In India, the Department of Electronics and Information Technology, in consultation with the Centre for Development of Advanced Computing (C-DAC), had proposed a policy by which the Devanagari script-based languages (Marathi, Hindi, Konkani, Sanskrit and Nepali), Gujarati, Oriya, Punjabi, Malayalam, Tamil, Telugu, Kannada, Assamese and Bangla were to be made part of the ccTLD regime in phases. It was to eventually include all official languages, including those using Perso-Arabic scripts such as Urdu, Sindhi and Kashmiri.

The equivalent of ‘.Bharat’ had been proposed as the top level domain name for most of these languages, with the equivalent being ‘.Bharatam' in the case of certain languages like Sanskrit and Malayalam and ‘.Hindostan' in the case of Urdu.

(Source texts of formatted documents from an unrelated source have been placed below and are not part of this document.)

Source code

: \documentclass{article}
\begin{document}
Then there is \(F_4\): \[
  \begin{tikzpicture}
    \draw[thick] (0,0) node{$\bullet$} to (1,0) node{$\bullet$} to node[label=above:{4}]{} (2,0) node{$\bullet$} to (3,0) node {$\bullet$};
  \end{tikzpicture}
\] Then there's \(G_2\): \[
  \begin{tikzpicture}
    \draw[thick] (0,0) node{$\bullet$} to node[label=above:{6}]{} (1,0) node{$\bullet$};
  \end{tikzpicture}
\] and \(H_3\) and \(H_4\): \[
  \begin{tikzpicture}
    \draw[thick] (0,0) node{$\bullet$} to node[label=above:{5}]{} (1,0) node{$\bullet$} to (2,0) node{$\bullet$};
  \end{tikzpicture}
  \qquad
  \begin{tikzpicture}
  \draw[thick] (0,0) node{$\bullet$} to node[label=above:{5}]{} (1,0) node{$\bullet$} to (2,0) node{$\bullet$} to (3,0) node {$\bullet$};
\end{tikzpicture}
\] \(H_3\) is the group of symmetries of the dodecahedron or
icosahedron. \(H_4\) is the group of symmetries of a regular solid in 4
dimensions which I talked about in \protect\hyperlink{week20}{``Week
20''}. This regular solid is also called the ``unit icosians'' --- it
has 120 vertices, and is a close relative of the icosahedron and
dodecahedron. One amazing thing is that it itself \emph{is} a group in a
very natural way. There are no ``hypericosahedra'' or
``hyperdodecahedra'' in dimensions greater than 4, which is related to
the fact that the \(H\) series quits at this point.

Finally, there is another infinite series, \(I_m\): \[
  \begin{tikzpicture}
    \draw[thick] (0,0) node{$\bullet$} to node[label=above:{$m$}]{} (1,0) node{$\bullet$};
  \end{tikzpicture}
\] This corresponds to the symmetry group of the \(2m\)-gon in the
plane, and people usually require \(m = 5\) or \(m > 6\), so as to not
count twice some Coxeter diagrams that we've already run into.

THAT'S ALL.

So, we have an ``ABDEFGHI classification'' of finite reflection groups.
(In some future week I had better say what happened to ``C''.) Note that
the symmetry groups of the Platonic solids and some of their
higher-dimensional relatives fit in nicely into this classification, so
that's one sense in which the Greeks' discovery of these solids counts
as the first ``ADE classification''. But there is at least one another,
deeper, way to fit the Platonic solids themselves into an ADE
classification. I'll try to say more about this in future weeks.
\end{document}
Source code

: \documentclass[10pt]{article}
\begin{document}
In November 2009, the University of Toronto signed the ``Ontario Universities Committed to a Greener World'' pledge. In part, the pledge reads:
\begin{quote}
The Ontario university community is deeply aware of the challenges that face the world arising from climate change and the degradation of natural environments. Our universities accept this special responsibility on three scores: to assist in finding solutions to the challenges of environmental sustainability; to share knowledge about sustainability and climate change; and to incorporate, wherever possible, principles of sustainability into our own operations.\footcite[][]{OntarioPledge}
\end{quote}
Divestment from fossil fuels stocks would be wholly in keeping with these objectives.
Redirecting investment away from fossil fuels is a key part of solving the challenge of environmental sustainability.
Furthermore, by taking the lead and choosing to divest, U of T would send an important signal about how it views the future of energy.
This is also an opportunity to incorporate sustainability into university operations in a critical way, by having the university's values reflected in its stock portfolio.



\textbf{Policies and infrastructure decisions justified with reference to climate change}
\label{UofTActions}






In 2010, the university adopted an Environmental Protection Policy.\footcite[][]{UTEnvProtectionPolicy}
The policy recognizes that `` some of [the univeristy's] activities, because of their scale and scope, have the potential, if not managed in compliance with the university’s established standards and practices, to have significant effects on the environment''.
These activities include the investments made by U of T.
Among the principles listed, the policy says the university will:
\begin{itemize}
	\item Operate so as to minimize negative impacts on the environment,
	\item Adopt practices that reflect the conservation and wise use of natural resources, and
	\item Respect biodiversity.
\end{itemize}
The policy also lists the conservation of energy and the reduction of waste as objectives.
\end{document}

However, it was to be ‘.India' in the case of Tamil. ICANN had technically cleared the possible use of the .Bharat top level domain name for the first set of Indian languages - Hindi, Urdu, Telugu, Gujarati, Punjabi, Bengali and Tamil a couple of years ago.

The time frame for the launch of the new .Bharat dispensation in these languages was being worked out and it was likely to be rolled out in a “few months time,” said Dr Govind, CEO, National Internet Exchange of India (NIXI). The launch was planned in phases as originally conceived, and included a soft launch period, followed by a sunrise phase lasting eight weeks, and the formal public launch. During the sunrise period, trademark owners, registered companies and owners of intellectual property will be given an opportunity to protect their online identities. During the public launch phase, registration of website names in the Indian languages will be provided on a first-come-first-served basis.

A testing platform for deploying web addresses with the .Bharat domain name in these languages had been available since mid-2012 but the take-up from companies that register and market domain names had been "slow but steady" , said Ram Mohan, Chief Technology Officer of Afilias, whose company had in collaboration with NIXI, been operating the testbed

There was a challenge in getting "registrars, resellers and their sub-resellers implement the necessary software to support IDNs and the representation of domain names in local language," he said. He also referred to the challenge of "educating users about the value and benefits of web addresses in their local languages - many users in Chennai, for example, don't know how to type in Tamil on their computer keyboards."

In the meantime technical experts also had to grapple with what has been described as the variants issue - the confusion arising from the use of differing characters in a language to represent the same web address. The issues connected with the use of variants had been worked out, Dr Govind said.